For the data below, restate word for word only the lines from the line containing "# Travel Memory" through the line containing "git clone https://github.com/MissIshwari/TravelMemory.git", both ends included.

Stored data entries
....................
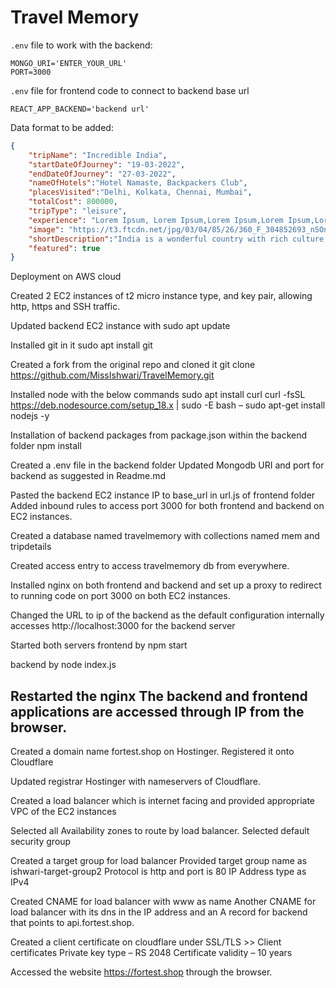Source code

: # Travel Memory

`.env` file to work with the backend:

```
MONGO_URI='ENTER_YOUR_URL'
PORT=3000
```

`.env` file for frontend code to connect to backend base url
```
REACT_APP_BACKEND='backend url'
```

Data format to be added: 

```json
{
    "tripName": "Incredible India",
    "startDateOfJourney": "19-03-2022",
    "endDateOfJourney": "27-03-2022",
    "nameOfHotels":"Hotel Namaste, Backpackers Club",
    "placesVisited":"Delhi, Kolkata, Chennai, Mumbai",
    "totalCost": 800000,
    "tripType": "leisure",
    "experience": "Lorem Ipsum, Lorem Ipsum,Lorem Ipsum,Lorem Ipsum,Lorem Ipsum,Lorem Ipsum,Lorem Ipsum,Lorem Ipsum,Lorem Ipsum,Lorem Ipsum,Lorem Ipsum,Lorem Ipsum,Lorem Ipsum,Lorem Ipsum,Lorem Ipsum,Lorem Ipsum,Lorem Ipsum,Lorem Ipsum,Lorem Ipsum,Lorem Ipsum,Lorem Ipsum,Lorem Ipsum,Lorem Ipsum,Lorem Ipsum,Lorem Ipsum,Lorem Ipsum,Lorem Ipsum, ",
    "image": "https://t3.ftcdn.net/jpg/03/04/85/26/360_F_304852693_nSOn9KvUgafgvZ6wM0CNaULYUa7xXBkA.jpg",
    "shortDescription":"India is a wonderful country with rich culture and good people.",
    "featured": true
}
```

Deployment on AWS cloud

Created 2 EC2 instances of t2 micro instance type, and key pair, allowing http, https and SSH traffic.

Updated backend EC2 instance with 
sudo apt update

Installed git in it
sudo apt install git

Created a fork from the original repo and cloned it
git clone https://github.com/MissIshwari/TravelMemory.git

Installed node with the below commands
sudo apt install curl
curl -fsSL https://deb.nodesource.com/setup_18.x | sudo -E bash –
sudo apt-get install nodejs -y

Installation of backend packages from package.json within the backend folder
npm install

Created a .env file in the backend folder
Updated Mongodb URI and port for backend as suggested in Readme.md

Pasted the backend EC2 instance IP to base_url in url.js of frontend folder
Added inbound rules to access port 3000 for both frontend and backend on EC2 instances.

Created a database named travelmemory with collections named mem and tripdetails

Created access entry to access travelmemory db from everywhere.

Installed nginx on both frontend and backend and set up a proxy to redirect to running code on port 3000 on both EC2 instances.

Changed the URL to ip of the backend as the default configuration internally accesses http://localhost:3000 for the backend server

Started both servers
frontend by
npm start

backend by
node index.js

Restarted the nginx
The backend and frontend applications are accessed through IP from the browser.
-----------------------------------------------------------

Created a domain name fortest.shop on Hostinger. 
Registered it onto Cloudflare

Updated registrar Hostinger with nameservers of Cloudflare.

Created a load balancer which is internet facing and provided appropriate VPC of the EC2 instances

Selected all Availability zones to route by load balancer.
Selected default security group


Created a target group for load balancer
Provided target group name as ishwari-target-group2
Protocol is http and port is 80
IP Address type as IPv4

Created CNAME for load balancer with www as name
Another CNAME for load balancer with its dns in the IP address and an A record for backend that points to api.fortest.shop.

Created a client certificate on cloudflare under SSL/TLS >> Client certificates
Private key type – RS 2048
Certificate validity – 10 years

Accessed the website https://fortest.shop through the browser.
....................
:: Written answer ::
: # Travel Memory

`.env` file to work with the backend:

```
MONGO_URI='ENTER_YOUR_URL'
PORT=3000
```

`.env` file for frontend code to connect to backend base url
```
REACT_APP_BACKEND='backend url'
```

Data format to be added: 

```json
{
    "tripName": "Incredible India",
    "startDateOfJourney": "19-03-2022",
    "endDateOfJourney": "27-03-2022",
    "nameOfHotels":"Hotel Namaste, Backpackers Club",
    "placesVisited":"Delhi, Kolkata, Chennai, Mumbai",
    "totalCost": 800000,
    "tripType": "leisure",
    "experience": "Lorem Ipsum, Lorem Ipsum,Lorem Ipsum,Lorem Ipsum,Lorem Ipsum,Lorem Ipsum,Lorem Ipsum,Lorem Ipsum,Lorem Ipsum,Lorem Ipsum,Lorem Ipsum,Lorem Ipsum,Lorem Ipsum,Lorem Ipsum,Lorem Ipsum,Lorem Ipsum,Lorem Ipsum,Lorem Ipsum,Lorem Ipsum,Lorem Ipsum,Lorem Ipsum,Lorem Ipsum,Lorem Ipsum,Lorem Ipsum,Lorem Ipsum,Lorem Ipsum,Lorem Ipsum, ",
    "image": "https://t3.ftcdn.net/jpg/03/04/85/26/360_F_304852693_nSOn9KvUgafgvZ6wM0CNaULYUa7xXBkA.jpg",
    "shortDescription":"India is a wonderful country with rich culture and good people.",
    "featured": true
}
```

Deployment on AWS cloud

Created 2 EC2 instances of t2 micro instance type, and key pair, allowing http, https and SSH traffic.

Updated backend EC2 instance with 
sudo apt update

Installed git in it
sudo apt install git

Created a fork from the original repo and cloned it
git clone https://github.com/MissIshwari/TravelMemory.git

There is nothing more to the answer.